Glutamine influx licenses macrophage glutaminolysis for restorative functions in atherosclerosis

Atherosclerotic plaque macrophages are key players at the site of disease, where metabolic reprogramming dictates whether they ameliorate or exacerbate pathogenesis. Here, we found that glutamine synthetase served as a metabolic rheostat controlling nutrient flux into cells in vitro, macrophage restorative functions in the context of atherosclerosis relied more heavily on glutamine influx and glutaminase activity. Cell-intrinsic regulation of glutaminolysis drives macrophage metabolic and transcriptional rewiring in atherosclerosis by diverting exogenous Gln flux to balance remodeling and restorative functions.

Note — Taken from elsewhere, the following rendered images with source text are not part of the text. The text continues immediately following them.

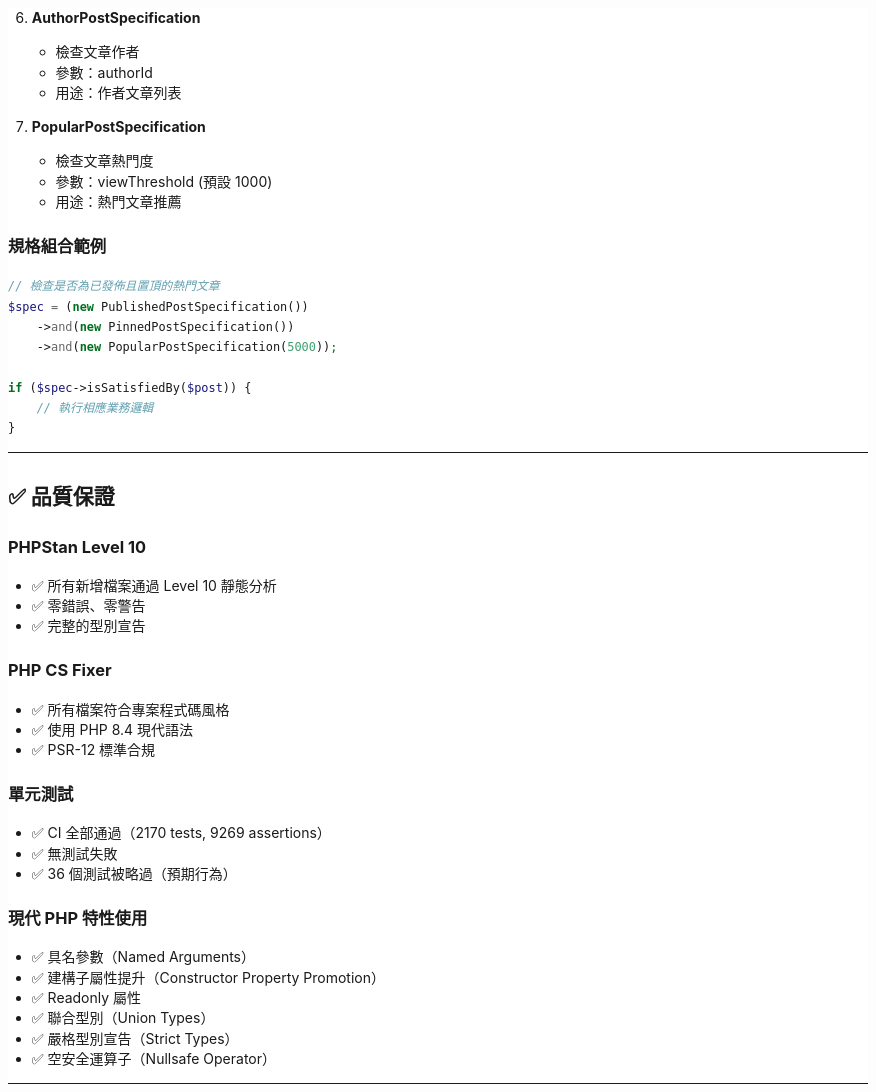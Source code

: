 6. **AuthorPostSpecification**
   - 檢查文章作者
   - 參數：authorId
   - 用途：作者文章列表

7. **PopularPostSpecification**
   - 檢查文章熱門度
   - 參數：viewThreshold (預設 1000)
   - 用途：熱門文章推薦

### 規格組合範例

```php
// 檢查是否為已發佈且置頂的熱門文章
$spec = (new PublishedPostSpecification())
    ->and(new PinnedPostSpecification())
    ->and(new PopularPostSpecification(5000));

if ($spec->isSatisfiedBy($post)) {
    // 執行相應業務邏輯
}
```

---

## ✅ 品質保證

### PHPStan Level 10
- ✅ 所有新增檔案通過 Level 10 靜態分析
- ✅ 零錯誤、零警告
- ✅ 完整的型別宣告

### PHP CS Fixer
- ✅ 所有檔案符合專案程式碼風格
- ✅ 使用 PHP 8.4 現代語法
- ✅ PSR-12 標準合規

### 單元測試
- ✅ CI 全部通過（2170 tests, 9269 assertions）
- ✅ 無測試失敗
- ✅ 36 個測試被略過（預期行為）

### 現代 PHP 特性使用
- ✅ 具名參數（Named Arguments）
- ✅ 建構子屬性提升（Constructor Property Promotion）
- ✅ Readonly 屬性
- ✅ 聯合型別（Union Types）
- ✅ 嚴格型別宣告（Strict Types）
- ✅ 空安全運算子（Nullsafe Operator）

---

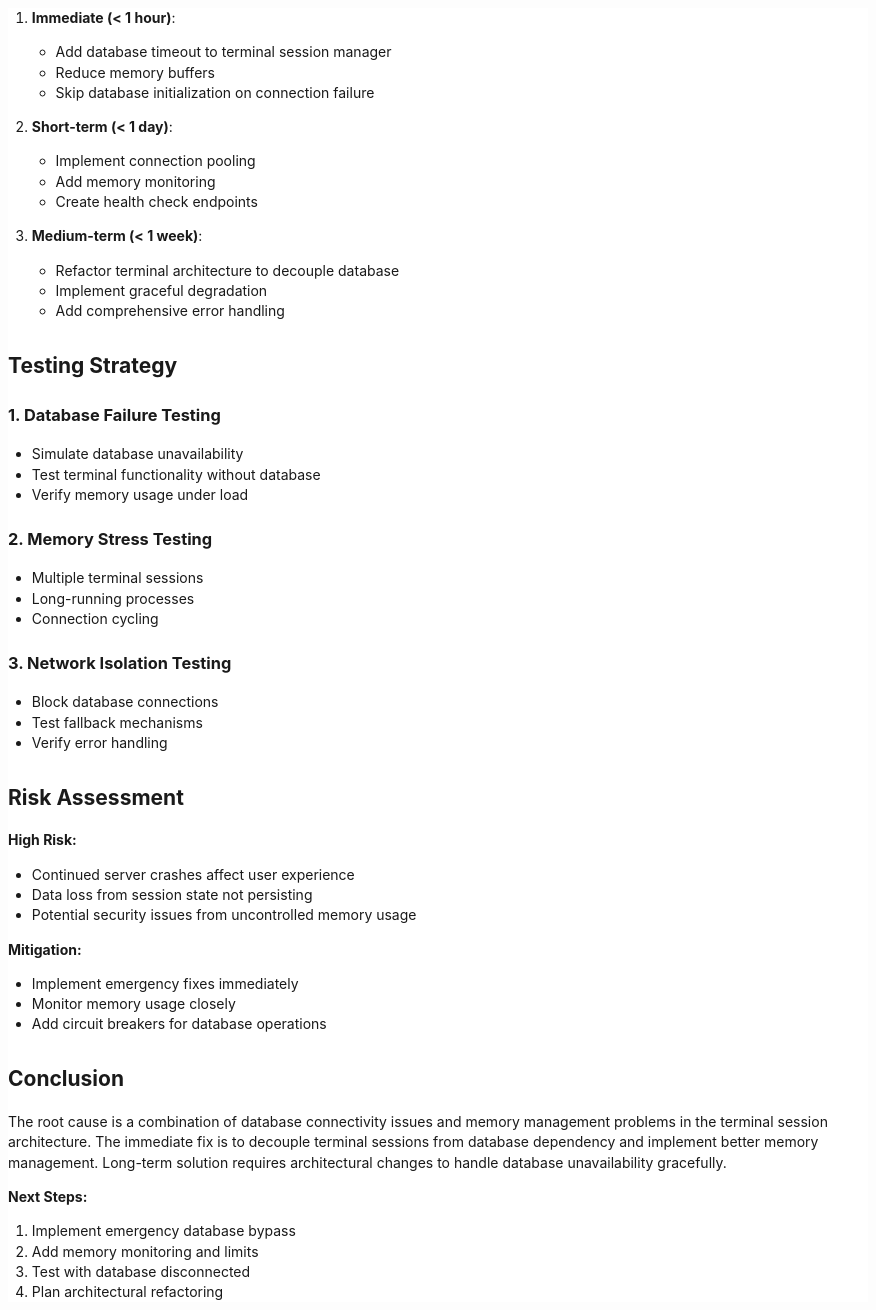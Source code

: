 1. **Immediate (< 1 hour)**:
   - Add database timeout to terminal session manager
   - Reduce memory buffers
   - Skip database initialization on connection failure

2. **Short-term (< 1 day)**:
   - Implement connection pooling
   - Add memory monitoring
   - Create health check endpoints

3. **Medium-term (< 1 week)**:
   - Refactor terminal architecture to decouple database
   - Implement graceful degradation
   - Add comprehensive error handling

## Testing Strategy

### 1. Database Failure Testing
- Simulate database unavailability
- Test terminal functionality without database
- Verify memory usage under load

### 2. Memory Stress Testing
- Multiple terminal sessions
- Long-running processes
- Connection cycling

### 3. Network Isolation Testing
- Block database connections
- Test fallback mechanisms
- Verify error handling

## Risk Assessment

**High Risk:**
- Continued server crashes affect user experience
- Data loss from session state not persisting
- Potential security issues from uncontrolled memory usage

**Mitigation:**
- Implement emergency fixes immediately
- Monitor memory usage closely
- Add circuit breakers for database operations

## Conclusion

The root cause is a combination of database connectivity issues and memory management problems in the terminal session architecture. The immediate fix is to decouple terminal sessions from database dependency and implement better memory management. Long-term solution requires architectural changes to handle database unavailability gracefully.

**Next Steps:**
1. Implement emergency database bypass
2. Add memory monitoring and limits
3. Test with database disconnected
4. Plan architectural refactoring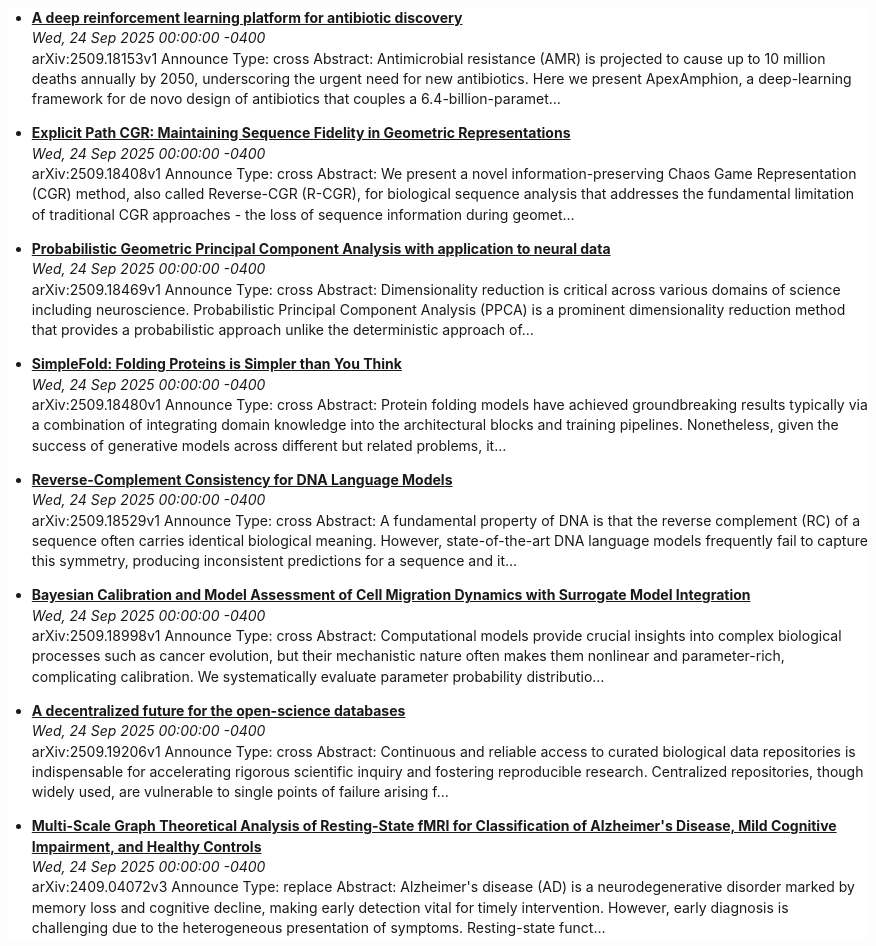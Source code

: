 - **[A deep reinforcement learning platform for antibiotic discovery](https://arxiv.org/abs/2509.18153)**  
  _Wed, 24 Sep 2025 00:00:00 -0400_  
  arXiv:2509.18153v1 Announce Type: cross 
Abstract: Antimicrobial resistance (AMR) is projected to cause up to 10 million deaths annually by 2050, underscoring the urgent need for new antibiotics. Here we present ApexAmphion, a deep-learning framework for de novo design of antibiotics that couples a 6.4-billion-paramet…

- **[Explicit Path CGR: Maintaining Sequence Fidelity in Geometric Representations](https://arxiv.org/abs/2509.18408)**  
  _Wed, 24 Sep 2025 00:00:00 -0400_  
  arXiv:2509.18408v1 Announce Type: cross 
Abstract: We present a novel information-preserving Chaos Game Representation (CGR) method, also called Reverse-CGR (R-CGR), for biological sequence analysis that addresses the fundamental limitation of traditional CGR approaches - the loss of sequence information during geomet…

- **[Probabilistic Geometric Principal Component Analysis with application to neural data](https://arxiv.org/abs/2509.18469)**  
  _Wed, 24 Sep 2025 00:00:00 -0400_  
  arXiv:2509.18469v1 Announce Type: cross 
Abstract: Dimensionality reduction is critical across various domains of science including neuroscience. Probabilistic Principal Component Analysis (PPCA) is a prominent dimensionality reduction method that provides a probabilistic approach unlike the deterministic approach of…

- **[SimpleFold: Folding Proteins is Simpler than You Think](https://arxiv.org/abs/2509.18480)**  
  _Wed, 24 Sep 2025 00:00:00 -0400_  
  arXiv:2509.18480v1 Announce Type: cross 
Abstract: Protein folding models have achieved groundbreaking results typically via a combination of integrating domain knowledge into the architectural blocks and training pipelines. Nonetheless, given the success of generative models across different but related problems, it…

- **[Reverse-Complement Consistency for DNA Language Models](https://arxiv.org/abs/2509.18529)**  
  _Wed, 24 Sep 2025 00:00:00 -0400_  
  arXiv:2509.18529v1 Announce Type: cross 
Abstract: A fundamental property of DNA is that the reverse complement (RC) of a sequence often carries identical biological meaning. However, state-of-the-art DNA language models frequently fail to capture this symmetry, producing inconsistent predictions for a sequence and it…

- **[Bayesian Calibration and Model Assessment of Cell Migration Dynamics with Surrogate Model Integration](https://arxiv.org/abs/2509.18998)**  
  _Wed, 24 Sep 2025 00:00:00 -0400_  
  arXiv:2509.18998v1 Announce Type: cross 
Abstract: Computational models provide crucial insights into complex biological processes such as cancer evolution, but their mechanistic nature often makes them nonlinear and parameter-rich, complicating calibration. We systematically evaluate parameter probability distributio…

- **[A decentralized future for the open-science databases](https://arxiv.org/abs/2509.19206)**  
  _Wed, 24 Sep 2025 00:00:00 -0400_  
  arXiv:2509.19206v1 Announce Type: cross 
Abstract: Continuous and reliable access to curated biological data repositories is indispensable for accelerating rigorous scientific inquiry and fostering reproducible research. Centralized repositories, though widely used, are vulnerable to single points of failure arising f…

- **[Multi-Scale Graph Theoretical Analysis of Resting-State fMRI for Classification of Alzheimer's Disease, Mild Cognitive Impairment, and Healthy Controls](https://arxiv.org/abs/2409.04072)**  
  _Wed, 24 Sep 2025 00:00:00 -0400_  
  arXiv:2409.04072v3 Announce Type: replace 
Abstract: Alzheimer's disease (AD) is a neurodegenerative disorder marked by memory loss and cognitive decline, making early detection vital for timely intervention. However, early diagnosis is challenging due to the heterogeneous presentation of symptoms. Resting-state funct…
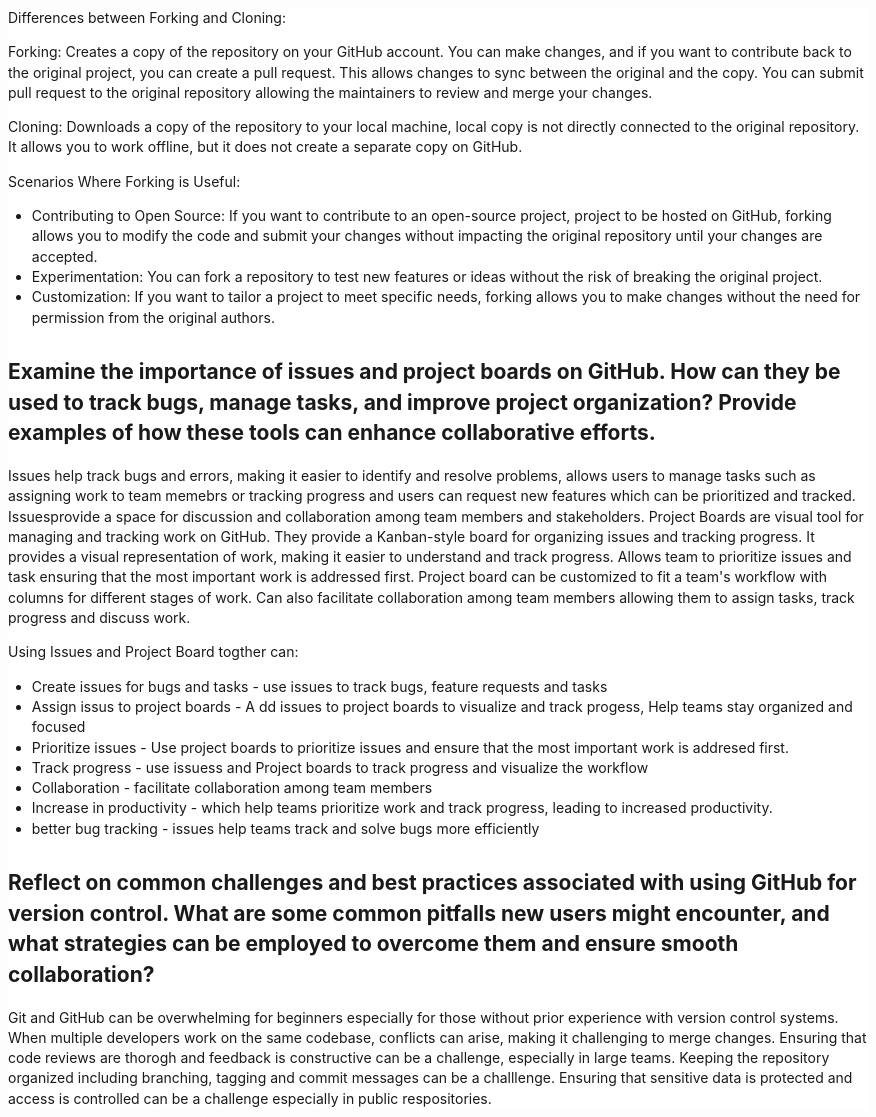 Differences between Forking and Cloning:

Forking: Creates a copy of the repository on your GitHub account. You can make changes, and if you want to contribute back to the original project, you can create a pull request. This allows changes to sync between the original and the copy. You can submit pull request to the original repository allowing the maintainers to review and merge your changes.

Cloning: Downloads a copy of the repository to your local machine, local copy is not directly connected to the original repository. It allows you to work offline, but it does not create a separate copy on GitHub.

Scenarios Where Forking is Useful:

* Contributing to Open Source: If you want to contribute to an open-source project, project to be hosted on GitHub, forking allows you to modify the code and submit your changes without impacting the original repository until your changes are accepted.
* Experimentation: You can fork a repository to test new features or ideas without the risk of breaking the original project.
* Customization: If you want to tailor a project to meet specific needs, forking allows you to make changes without the need for permission from the original authors.
  
## Examine the importance of issues and project boards on GitHub. How can they be used to track bugs, manage tasks, and improve project organization? Provide examples of how these tools can enhance collaborative efforts.
Issues help track bugs and errors, making it easier to identify and resolve problems, allows users to manage tasks such as assigning work to team memebrs or  tracking progress  and users can request new features which can be prioritized and tracked. Issuesprovide a space for discussion and collaboration among team members and stakeholders. 
Project Boards are visual tool for managing and tracking work on GitHub. They provide a Kanban-style board for organizing issues and tracking progress. It provides a visual representation of work, making it easier to understand and track progress. Allows team to prioritize issues and task ensuring that the most important work is addressed first. Project board can be customized to fit a team's workflow with columns for different stages of work. Can also facilitate collaboration among team members allowing them to assign tasks, track progress and discuss work.

Using Issues and Project Board togther can:
* Create issues for bugs and tasks - use issues to track bugs, feature requests and tasks
* Assign issus to project boards - A dd issues to project boards to visualize and track progess, Help teams stay organized and focused
* Prioritize issues - Use project boards to prioritize issues and ensure that the most important work is addresed first.
* Track progress - use issuess and Project boards to track progress and visualize the workflow
* Collaboration - facilitate collaboration among team members
* Increase in productivity - which help teams prioritize work and track progress, leading to increased productivity.
* better bug tracking - issues help teams track and solve bugs more efficiently 
## Reflect on common challenges and best practices associated with using GitHub for version control. What are some common pitfalls new users might encounter, and what strategies can be employed to overcome them and ensure smooth collaboration?
Git and GitHub can be overwhelming for beginners especially for those without prior experience with version control systems. When multiple developers work on the same codebase, conflicts can arise, making it challenging to merge changes. Ensuring that code reviews are thorogh and feedback is constructive can be a challenge, especially in large teams. Keeping the repository organized including branching, tagging and commit messages can be a challlenge. Ensuring that sensitive data is protected and access is controlled can be a challenge especially in public respositories.
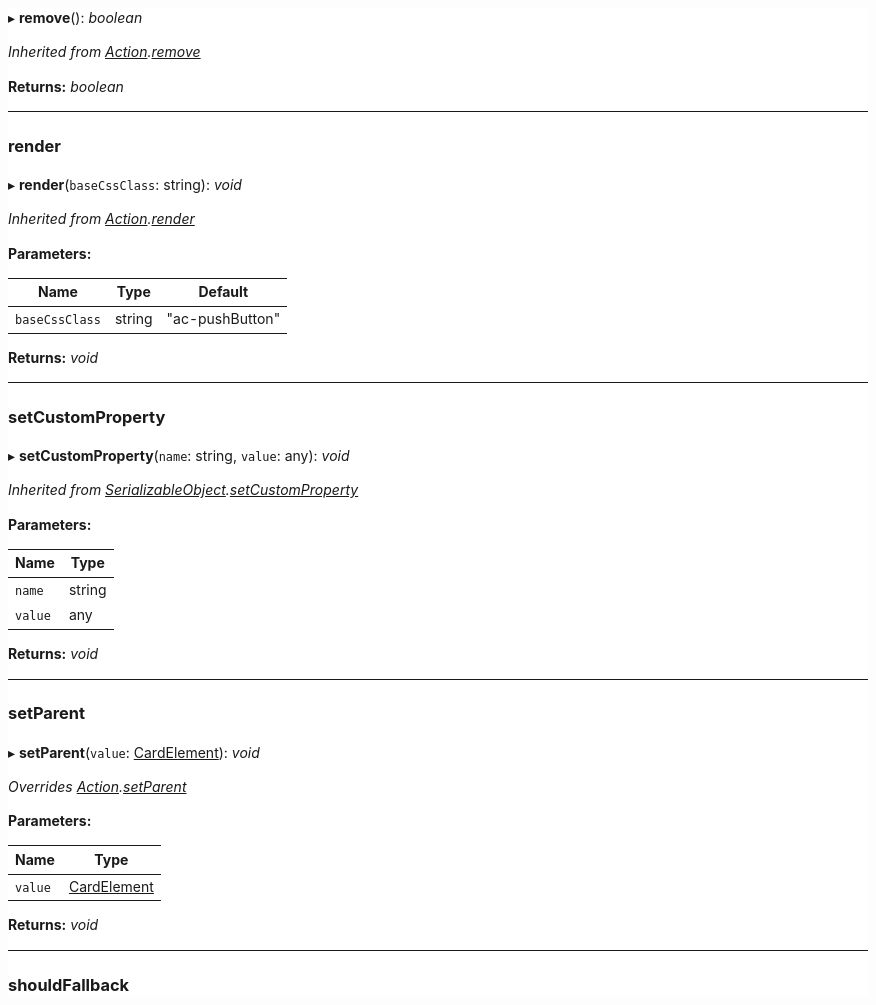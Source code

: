 ▸ **remove**(): *boolean*

*Inherited from [Action](_card_elements_.action.md).[remove](_card_elements_.action.md#remove)*

**Returns:** *boolean*

___

###  render

▸ **render**(`baseCssClass`: string): *void*

*Inherited from [Action](_card_elements_.action.md).[render](_card_elements_.action.md#render)*

**Parameters:**

Name | Type | Default |
------ | ------ | ------ |
`baseCssClass` | string | "ac-pushButton" |

**Returns:** *void*

___

###  setCustomProperty

▸ **setCustomProperty**(`name`: string, `value`: any): *void*

*Inherited from [SerializableObject](_card_elements_.serializableobject.md).[setCustomProperty](_card_elements_.serializableobject.md#setcustomproperty)*

**Parameters:**

Name | Type |
------ | ------ |
`name` | string |
`value` | any |

**Returns:** *void*

___

###  setParent

▸ **setParent**(`value`: [CardElement](_card_elements_.cardelement.md)): *void*

*Overrides [Action](_card_elements_.action.md).[setParent](_card_elements_.action.md#setparent)*

**Parameters:**

Name | Type |
------ | ------ |
`value` | [CardElement](_card_elements_.cardelement.md) |

**Returns:** *void*

___

###  shouldFallback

Thus, we uncover a role of glutamine uptake upstream of glutaminolysis in atherosclerotic plaque development and stability. Bone marrow-derived macrophages were generated from Gls1-/- and control mice and cultured for the last 24h in presence or absence of interleukin-4 and glutamine synthase inhibitor (MSO). Atherosclerosis-prone Ldlr-/- mice were backrossed with or without Gls2-/- mice and served as recipients for transplantation of Gls1-/- or control bone marrow. Then, hyperlipidemia was induced in these mice by feeding them with an atherogenic diet (Western diet, TD88137, Ssniff) for 11 weeks. Peritoneal macrophages were obtained from all four genotypes at the end of the study.